What this task involves:
Starting with the first line of the records, write out each line exactly until you have included the line containing "de su compañero.".

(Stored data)
────
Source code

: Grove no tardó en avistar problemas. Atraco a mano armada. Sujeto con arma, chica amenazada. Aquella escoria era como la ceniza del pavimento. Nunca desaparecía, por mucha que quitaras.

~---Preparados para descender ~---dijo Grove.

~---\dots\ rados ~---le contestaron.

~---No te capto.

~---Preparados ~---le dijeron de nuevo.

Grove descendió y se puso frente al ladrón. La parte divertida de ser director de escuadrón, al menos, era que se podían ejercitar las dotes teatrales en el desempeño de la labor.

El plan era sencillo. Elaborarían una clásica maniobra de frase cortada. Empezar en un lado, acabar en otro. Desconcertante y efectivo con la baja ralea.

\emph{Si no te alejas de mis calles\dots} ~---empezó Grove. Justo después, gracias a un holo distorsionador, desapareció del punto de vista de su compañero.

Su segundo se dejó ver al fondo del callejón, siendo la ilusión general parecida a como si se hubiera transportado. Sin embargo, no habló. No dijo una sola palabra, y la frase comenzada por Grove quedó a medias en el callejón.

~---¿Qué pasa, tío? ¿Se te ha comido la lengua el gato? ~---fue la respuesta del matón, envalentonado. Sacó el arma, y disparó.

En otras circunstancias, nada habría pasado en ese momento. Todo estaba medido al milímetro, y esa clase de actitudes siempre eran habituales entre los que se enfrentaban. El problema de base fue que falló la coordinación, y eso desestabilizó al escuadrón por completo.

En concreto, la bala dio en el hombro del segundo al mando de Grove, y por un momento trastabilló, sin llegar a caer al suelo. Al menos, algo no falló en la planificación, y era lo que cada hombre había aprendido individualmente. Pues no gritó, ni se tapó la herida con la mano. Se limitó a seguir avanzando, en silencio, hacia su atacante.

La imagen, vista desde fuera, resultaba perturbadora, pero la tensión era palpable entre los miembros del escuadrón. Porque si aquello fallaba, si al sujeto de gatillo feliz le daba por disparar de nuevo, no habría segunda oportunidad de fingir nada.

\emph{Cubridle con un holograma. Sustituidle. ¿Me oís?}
────
Your solution:
Source code

: Grove no tardó en avistar problemas. Atraco a mano armada. Sujeto con arma, chica amenazada. Aquella escoria era como la ceniza del pavimento. Nunca desaparecía, por mucha que quitaras.

~---Preparados para descender ~---dijo Grove.

~---\dots\ rados ~---le contestaron.

~---No te capto.

~---Preparados ~---le dijeron de nuevo.

Grove descendió y se puso frente al ladrón. La parte divertida de ser director de escuadrón, al menos, era que se podían ejercitar las dotes teatrales en el desempeño de la labor.

El plan era sencillo. Elaborarían una clásica maniobra de frase cortada. Empezar en un lado, acabar en otro. Desconcertante y efectivo con la baja ralea.

\emph{Si no te alejas de mis calles\dots} ~---empezó Grove. Justo después, gracias a un holo distorsionador, desapareció del punto de vista de su compañero.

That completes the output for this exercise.